Highly purified peripheral T lymphocytes do not proliferate in response to phytohemagglutinin A or concanavalin A, unless adherent HLA-DR+ monocytes are added as accessory cells. The accessory function (AF) of monocytes is mediated through the release of interleukin-1 (IL-1). We here report that cells from three human leukemic lines--K562, HL-60, and U-937--could exert AF and efficiently replace monocytes in a 72-hr mitogen-stimulated proliferation assay. This AF was clearly related to precise maturational stages of these cells, since the hematopoietic precursor K562 cells spontaneously exerted high AF but lost this property when treated with differentiation inducers such as sodium butyrate or phorbol 12-myristate 13-acetate (PMA). On the other hand, untreated HL-60 and U-937 cells exhibited no spontaneous AF, but they acquired this function when induced to differentiate either along the granulocytic pathway (dimethyl sulfoxide-treated HL-60 cells) or along the monocytic pathway (PMA-treated HL-60 and U-937 cells).
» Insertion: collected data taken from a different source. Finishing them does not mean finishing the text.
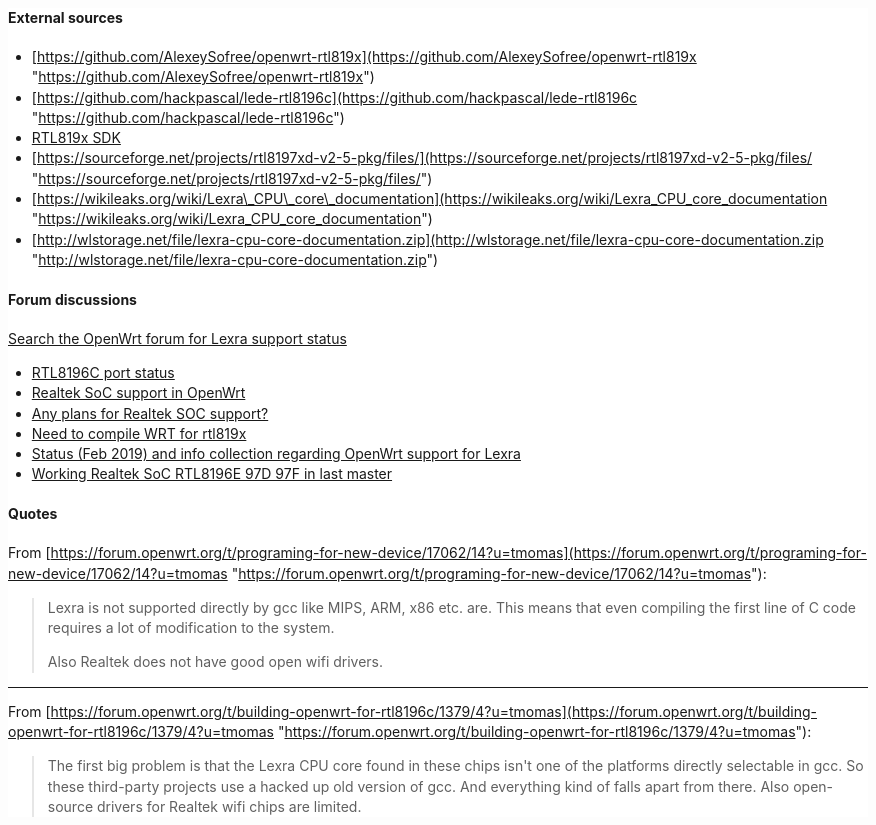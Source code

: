 #### External sources

- [https://github.com/AlexeySofree/openwrt-rtl819x](https://github.com/AlexeySofree/openwrt-rtl819x "https://github.com/AlexeySofree/openwrt-rtl819x")
- [https://github.com/hackpascal/lede-rtl8196c](https://github.com/hackpascal/lede-rtl8196c "https://github.com/hackpascal/lede-rtl8196c")
- [RTL819x SDK](https://sourceforge.net/projects/rtl819x/files/ "https://sourceforge.net/projects/rtl819x/files/")
- [https://sourceforge.net/projects/rtl8197xd-v2-5-pkg/files/](https://sourceforge.net/projects/rtl8197xd-v2-5-pkg/files/ "https://sourceforge.net/projects/rtl8197xd-v2-5-pkg/files/")
- [https://wikileaks.org/wiki/Lexra\_CPU\_core\_documentation](https://wikileaks.org/wiki/Lexra_CPU_core_documentation "https://wikileaks.org/wiki/Lexra_CPU_core_documentation")
- [http://wlstorage.net/file/lexra-cpu-core-documentation.zip](http://wlstorage.net/file/lexra-cpu-core-documentation.zip "http://wlstorage.net/file/lexra-cpu-core-documentation.zip")

#### Forum discussions

[Search the OpenWrt forum for Lexra support status](https://forum.openwrt.org/search?q=lexra "https://forum.openwrt.org/search?q=lexra")

- [RTL8196C port status](https://forum.archive.openwrt.org/viewtopic.php?id=31551 "https://forum.archive.openwrt.org/viewtopic.php?id=31551")
- [Realtek SoC support in OpenWrt](https://forum.archive.openwrt.org/viewtopic.php?id=46606 "https://forum.archive.openwrt.org/viewtopic.php?id=46606")
- [Any plans for Realtek SOC support?](https://forum.openwrt.org/t/any-plans-for-realtek-soc-support/15727 "https://forum.openwrt.org/t/any-plans-for-realtek-soc-support/15727")
- [Need to compile WRT for rtl819x](https://forum.openwrt.org/t/need-to-compile-wrt-for-rtl819x/28338 "https://forum.openwrt.org/t/need-to-compile-wrt-for-rtl819x/28338")
- [Status (Feb 2019) and info collection regarding OpenWrt support for Lexra](https://forum.openwrt.org/t/zte-zxhn-h118na-hw-ver-2-3-possible-openwrt-flash/31245/2?u=tmomas "https://forum.openwrt.org/t/zte-zxhn-h118na-hw-ver-2-3-possible-openwrt-flash/31245/2?u=tmomas")
- [Working Realtek SoC RTL8196E 97D 97F in last master](https://forum.openwrt.org/t/working-realtek-soc-rtl8196e-97d-97f-in-last-master/70975?u=tmomas "https://forum.openwrt.org/t/working-realtek-soc-rtl8196e-97d-97f-in-last-master/70975?u=tmomas")

#### Quotes

From [https://forum.openwrt.org/t/programing-for-new-device/17062/14?u=tmomas](https://forum.openwrt.org/t/programing-for-new-device/17062/14?u=tmomas "https://forum.openwrt.org/t/programing-for-new-device/17062/14?u=tmomas"):

> Lexra is not supported directly by gcc like MIPS, ARM, x86 etc. are. This means that even compiling the first line of C code requires a lot of modification to the system.
> 
> Also Realtek does not have good open wifi drivers.

* * *

From [https://forum.openwrt.org/t/building-openwrt-for-rtl8196c/1379/4?u=tmomas](https://forum.openwrt.org/t/building-openwrt-for-rtl8196c/1379/4?u=tmomas "https://forum.openwrt.org/t/building-openwrt-for-rtl8196c/1379/4?u=tmomas"):

> The first big problem is that the Lexra CPU core found in these chips isn't one of the platforms directly selectable in gcc. So these third-party projects use a hacked up old version of gcc. And everything kind of falls apart from there. Also open-source drivers for Realtek wifi chips are limited.

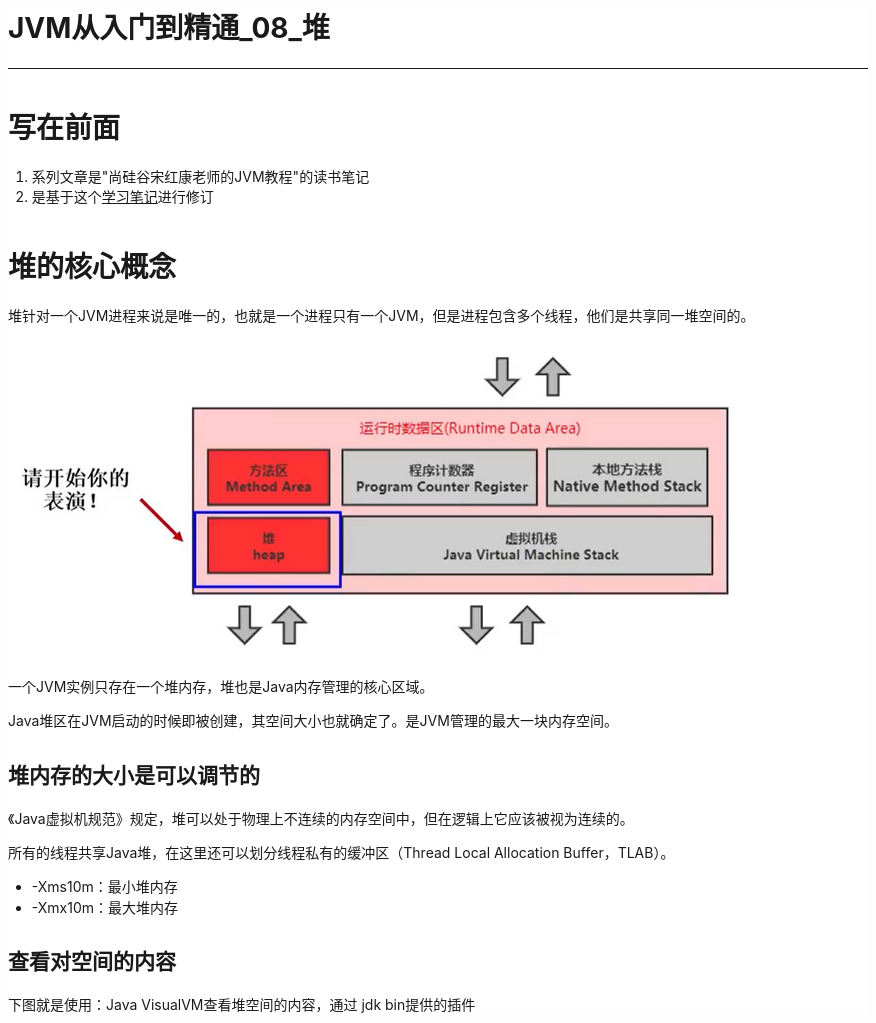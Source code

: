 #   JVM从入门到精通_08_堆

---
#   写在前面

1.  系列文章是"尚硅谷宋红康老师的JVM教程"的读书笔记
2.  是基于这个[学习笔记](http://moxi159753.gitee.io/learningnotes/#/README?id=jvm)进行修订

#   堆的核心概念

堆针对一个JVM进程来说是唯一的，也就是一个进程只有一个JVM，但是进程包含多个线程，他们是共享同一堆空间的。

![](../images/2020/08/20200825163613.png)

一个JVM实例只存在一个堆内存，堆也是Java内存管理的核心区域。

Java堆区在JVM启动的时候即被创建，其空间大小也就确定了。是JVM管理的最大一块内存空间。

## 堆内存的大小是可以调节的

《Java虚拟机规范》规定，堆可以处于物理上不连续的内存空间中，但在逻辑上它应该被视为连续的。

所有的线程共享Java堆，在这里还可以划分线程私有的缓冲区（Thread Local Allocation Buffer，TLAB）。

+   -Xms10m：最小堆内存
+   -Xmx10m：最大堆内存

## 查看对空间的内容

下图就是使用：Java VisualVM查看堆空间的内容，通过 jdk bin提供的插件
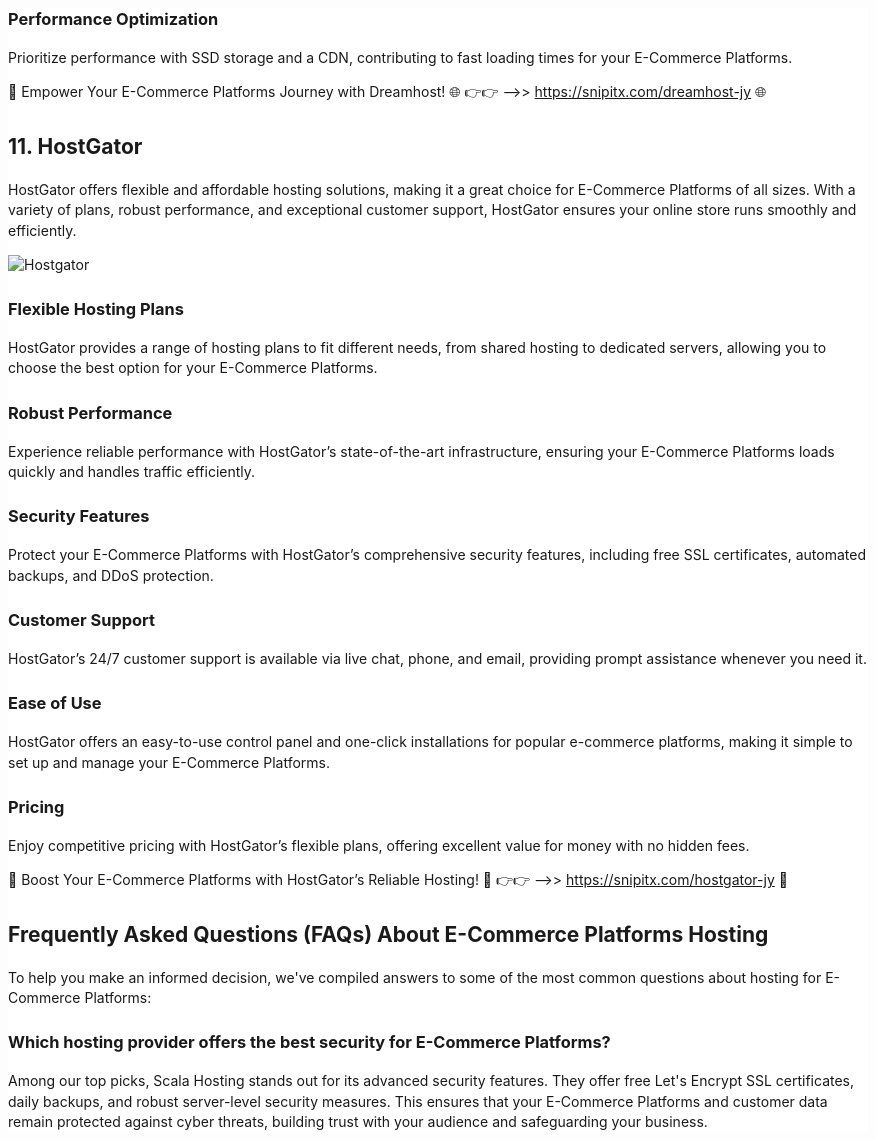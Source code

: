### Performance Optimization
Prioritize performance with SSD storage and a CDN, contributing to fast loading times for your E-Commerce Platforms.

🚀 Empower Your E-Commerce Platforms Journey with Dreamhost! 🌐
👉👉 -->> https://snipitx.com/dreamhost-jy 🌐

## 11. HostGator

HostGator offers flexible and affordable hosting solutions, making it a great choice for E-Commerce Platforms of all sizes. With a variety of plans, robust performance, and exceptional customer support, HostGator ensures your online store runs smoothly and efficiently.

![Hostgator](https://i.imgur.com/SNC0dSu.jpeg "Hostgator Hosting")

### Flexible Hosting Plans
HostGator provides a range of hosting plans to fit different needs, from shared hosting to dedicated servers, allowing you to choose the best option for your E-Commerce Platforms.

### Robust Performance
Experience reliable performance with HostGator’s state-of-the-art infrastructure, ensuring your E-Commerce Platforms loads quickly and handles traffic efficiently.

### Security Features
Protect your E-Commerce Platforms with HostGator’s comprehensive security features, including free SSL certificates, automated backups, and DDoS protection.

### Customer Support
HostGator’s 24/7 customer support is available via live chat, phone, and email, providing prompt assistance whenever you need it.

### Ease of Use
HostGator offers an easy-to-use control panel and one-click installations for popular e-commerce platforms, making it simple to set up and manage your E-Commerce Platforms.

### Pricing
Enjoy competitive pricing with HostGator’s flexible plans, offering excellent value for money with no hidden fees.

🌟 Boost Your E-Commerce Platforms with HostGator’s Reliable Hosting! 🚀
👉👉 -->> https://snipitx.com/hostgator-jy 🚀

## Frequently Asked Questions (FAQs) About E-Commerce Platforms Hosting

To help you make an informed decision, we've compiled answers to some of the most common questions about hosting for E-Commerce Platforms:

### Which hosting provider offers the best security for E-Commerce Platforms? 
Among our top picks, Scala Hosting stands out for its advanced security features. They offer free Let's Encrypt SSL certificates, daily backups, and robust server-level security measures. This ensures that your E-Commerce Platforms and customer data remain protected against cyber threats, building trust with your audience and safeguarding your business.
Supernatants from PMA-triggered K562 or HL-60 cells allowed the proliferative response of murine thymocytes to phytohemagglutinin A and were therefore shown to contain IL-1. Analysis of phenotypical markers showed that AF and IL-1 production were not restricted to cells of the monocytic lineage. No HLA-DR antigen could be detected on K562 and HL-60 cells. Thus, the expression of HLA-DR antigens is not required for AF and IL-1 production in response to mitogens. Human leukemia cell lines could provide useful sources of human IL-1.